This is work that has been going on in fits and starts for a couple years with contributions from @a-canary and Kees. And discussions with @masaori335 and @maskit. I have been using the project page https://github.com/apache/trafficserver/projects/9 to track issues and progress.

This latest effort builds upon @a-canary's earlier PoolableSession restructuring work and has been going in earnest since last December. I have run a version of this code against our 9.0.x (plus some other HTTP/2 commits to ease the merge) on one of our production boxes for several weeks. That worked out many memory management issues. In that environment it negotiated HTTP/2 with another ATS layer and an istio/envoy layer. About 20% of our outbound transactions were over H2.

I've just brought it back to master and rebased for this PR. Locally on my Centos7 box is passes autest, unit tests, and regression tests.

This code contains trailer logic to support gRPC. I have run versions of this code against one of the python examples in the gRPC repository, but that was last done in January. The gRPC/trailer support needs more testing, but it is a start.

Some key code changes include

ConnectionPool/ConnectingEntry - This data structure tracks existing outstanding connection requests. For HTTP/2, you may receive many simultaneous incoming streams all heading for the same location. You do not want to start separate HTTP/2 sessions for each. The code uses to history in the HostInfo to determine if it is likely that the origin will negotiate HTTP/2 and use the ConnnectionPool or connect directly ignoring other outstanding connection requests.
Server_session becomes server_txn in HttpSM.
An overridable ALPN setting has been added to control whether ATS will offer to negotiate H2 with the origin.
Two h2 origin autests have been added leveraging proxy-verifier.

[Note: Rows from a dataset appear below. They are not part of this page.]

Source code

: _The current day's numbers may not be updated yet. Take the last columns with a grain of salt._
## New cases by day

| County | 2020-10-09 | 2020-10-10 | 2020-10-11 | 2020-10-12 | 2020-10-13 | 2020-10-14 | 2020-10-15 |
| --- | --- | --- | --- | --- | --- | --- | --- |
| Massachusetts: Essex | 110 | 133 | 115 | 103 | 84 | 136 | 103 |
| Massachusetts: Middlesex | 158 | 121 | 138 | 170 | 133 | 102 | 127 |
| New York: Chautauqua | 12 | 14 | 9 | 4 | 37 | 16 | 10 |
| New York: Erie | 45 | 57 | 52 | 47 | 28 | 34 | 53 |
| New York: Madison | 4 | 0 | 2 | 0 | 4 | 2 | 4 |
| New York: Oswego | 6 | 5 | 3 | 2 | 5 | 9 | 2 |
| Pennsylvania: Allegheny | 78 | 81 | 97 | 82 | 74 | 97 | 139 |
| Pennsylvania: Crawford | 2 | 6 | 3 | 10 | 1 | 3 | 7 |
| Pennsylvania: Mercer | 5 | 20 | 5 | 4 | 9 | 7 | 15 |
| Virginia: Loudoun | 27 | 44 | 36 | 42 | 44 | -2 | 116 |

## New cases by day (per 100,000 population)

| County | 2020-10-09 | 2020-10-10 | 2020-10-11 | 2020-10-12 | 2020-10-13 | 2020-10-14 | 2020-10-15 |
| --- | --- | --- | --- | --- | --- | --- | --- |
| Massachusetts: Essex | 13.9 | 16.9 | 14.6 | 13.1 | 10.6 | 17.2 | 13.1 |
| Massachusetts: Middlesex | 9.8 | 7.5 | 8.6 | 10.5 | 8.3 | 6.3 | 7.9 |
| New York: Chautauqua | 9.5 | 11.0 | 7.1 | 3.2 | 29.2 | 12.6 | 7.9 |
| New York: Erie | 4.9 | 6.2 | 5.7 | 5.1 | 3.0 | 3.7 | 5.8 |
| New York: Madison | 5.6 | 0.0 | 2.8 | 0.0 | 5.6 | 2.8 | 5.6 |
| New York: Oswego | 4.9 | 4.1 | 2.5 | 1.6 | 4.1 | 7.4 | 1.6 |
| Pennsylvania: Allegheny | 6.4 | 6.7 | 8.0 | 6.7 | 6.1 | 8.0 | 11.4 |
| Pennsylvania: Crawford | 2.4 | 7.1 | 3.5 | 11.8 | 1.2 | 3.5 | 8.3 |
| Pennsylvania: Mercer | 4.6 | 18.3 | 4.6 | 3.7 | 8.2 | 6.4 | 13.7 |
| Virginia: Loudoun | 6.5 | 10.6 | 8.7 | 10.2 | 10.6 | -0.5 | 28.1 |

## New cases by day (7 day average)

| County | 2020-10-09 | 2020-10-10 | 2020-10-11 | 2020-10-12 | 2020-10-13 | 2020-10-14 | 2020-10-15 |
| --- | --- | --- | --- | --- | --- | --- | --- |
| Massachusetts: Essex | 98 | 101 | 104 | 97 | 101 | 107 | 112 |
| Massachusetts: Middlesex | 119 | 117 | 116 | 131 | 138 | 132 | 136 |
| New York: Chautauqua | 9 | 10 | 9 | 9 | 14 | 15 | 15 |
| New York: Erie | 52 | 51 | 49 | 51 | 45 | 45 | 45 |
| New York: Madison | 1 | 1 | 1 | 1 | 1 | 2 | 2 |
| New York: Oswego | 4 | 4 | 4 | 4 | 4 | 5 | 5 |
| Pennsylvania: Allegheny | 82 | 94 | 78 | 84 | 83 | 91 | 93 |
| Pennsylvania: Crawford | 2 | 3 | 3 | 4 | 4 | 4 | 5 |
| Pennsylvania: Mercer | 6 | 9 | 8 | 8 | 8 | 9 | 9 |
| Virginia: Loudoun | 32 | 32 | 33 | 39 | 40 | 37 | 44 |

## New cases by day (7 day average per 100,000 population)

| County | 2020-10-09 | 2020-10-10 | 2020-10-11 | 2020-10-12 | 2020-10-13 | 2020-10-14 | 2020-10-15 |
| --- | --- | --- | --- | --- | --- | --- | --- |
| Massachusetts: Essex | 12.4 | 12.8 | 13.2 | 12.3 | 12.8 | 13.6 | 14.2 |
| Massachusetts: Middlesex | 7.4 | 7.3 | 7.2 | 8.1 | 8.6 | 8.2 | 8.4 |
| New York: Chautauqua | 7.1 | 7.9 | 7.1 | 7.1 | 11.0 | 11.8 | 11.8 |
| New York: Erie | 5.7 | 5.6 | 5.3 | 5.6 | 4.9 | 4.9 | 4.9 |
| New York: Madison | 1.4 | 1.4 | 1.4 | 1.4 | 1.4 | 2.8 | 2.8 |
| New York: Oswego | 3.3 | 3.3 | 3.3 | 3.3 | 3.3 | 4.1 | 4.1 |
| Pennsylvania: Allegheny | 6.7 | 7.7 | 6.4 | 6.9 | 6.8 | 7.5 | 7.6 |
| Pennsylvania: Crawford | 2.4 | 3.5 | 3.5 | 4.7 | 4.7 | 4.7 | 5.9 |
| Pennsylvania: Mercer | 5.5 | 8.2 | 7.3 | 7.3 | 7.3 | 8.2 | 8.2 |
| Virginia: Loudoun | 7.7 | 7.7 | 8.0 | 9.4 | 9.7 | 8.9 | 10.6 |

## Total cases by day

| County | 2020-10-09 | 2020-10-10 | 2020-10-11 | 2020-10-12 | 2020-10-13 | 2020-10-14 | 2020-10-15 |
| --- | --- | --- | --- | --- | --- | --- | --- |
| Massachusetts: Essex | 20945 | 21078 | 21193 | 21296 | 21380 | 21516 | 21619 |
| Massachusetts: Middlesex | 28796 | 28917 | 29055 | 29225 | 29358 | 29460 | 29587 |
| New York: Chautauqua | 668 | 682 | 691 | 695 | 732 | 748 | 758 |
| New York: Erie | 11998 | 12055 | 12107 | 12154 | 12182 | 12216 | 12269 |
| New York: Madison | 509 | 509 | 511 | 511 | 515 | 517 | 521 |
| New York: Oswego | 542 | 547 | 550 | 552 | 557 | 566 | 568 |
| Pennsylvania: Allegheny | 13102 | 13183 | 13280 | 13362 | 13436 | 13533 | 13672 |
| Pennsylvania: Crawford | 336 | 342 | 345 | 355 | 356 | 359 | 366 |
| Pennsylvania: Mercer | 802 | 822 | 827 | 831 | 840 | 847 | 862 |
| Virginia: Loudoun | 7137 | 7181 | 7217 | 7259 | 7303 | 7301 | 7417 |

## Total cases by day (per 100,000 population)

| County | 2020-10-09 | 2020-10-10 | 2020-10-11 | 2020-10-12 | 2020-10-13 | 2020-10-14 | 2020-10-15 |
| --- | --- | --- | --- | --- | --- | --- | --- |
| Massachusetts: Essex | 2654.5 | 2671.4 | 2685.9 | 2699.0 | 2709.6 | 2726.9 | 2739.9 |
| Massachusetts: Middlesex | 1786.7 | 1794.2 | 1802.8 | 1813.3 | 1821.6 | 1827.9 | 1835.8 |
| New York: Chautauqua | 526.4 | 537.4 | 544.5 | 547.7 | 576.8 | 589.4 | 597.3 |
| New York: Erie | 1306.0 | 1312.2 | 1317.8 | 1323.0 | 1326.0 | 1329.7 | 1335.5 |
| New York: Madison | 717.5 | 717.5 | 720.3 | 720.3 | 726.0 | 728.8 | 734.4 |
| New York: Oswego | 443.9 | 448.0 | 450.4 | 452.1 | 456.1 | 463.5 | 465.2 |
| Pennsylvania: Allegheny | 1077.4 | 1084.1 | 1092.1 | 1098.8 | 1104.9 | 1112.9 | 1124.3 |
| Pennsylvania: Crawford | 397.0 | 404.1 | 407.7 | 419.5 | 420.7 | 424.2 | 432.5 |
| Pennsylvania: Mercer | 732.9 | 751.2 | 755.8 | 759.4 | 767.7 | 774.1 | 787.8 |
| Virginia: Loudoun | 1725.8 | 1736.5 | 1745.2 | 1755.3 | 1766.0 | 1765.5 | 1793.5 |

The main code change is adding Http2 versions of transactions and sessions, and creating a Http1 server transaction. The class hierarchies differ slightly between Http1 and Http2. For Http1, both Http1ClientTransaction and Http1ServerTransaction inherit directly from ProxyTransaction.

For Http2, there is still only the Http2Stream to represent both client and server transactions. This PR adds an _outbound_flag to track the few cases where we do need to process inbound and outbound transactions differently. For the sessions, the common elements of session processing are moved into Http2CommonSession. The common class is used as a mix in for Http2ClientSession and Http2ServerSession. Http2ClientSession continues to inherit directly from ProxySession. Http2ServerSession inherits from PoolableSession as the Http1ServerSession does.

One other thing to point out, is that the Http2ServerSessions can only be put in a Thread session pool. I tested in hybrid mode, but pure thread pool mode should also work. I need to see what happens with global pool mode. That will likely require an addition check, warning, or error.

This branch also includes connection failure cleanups identified in PR #7580. We are running with that change in our production environment. Pulling it back out to make the master PR seemed unnecessary since it will hopefully land first.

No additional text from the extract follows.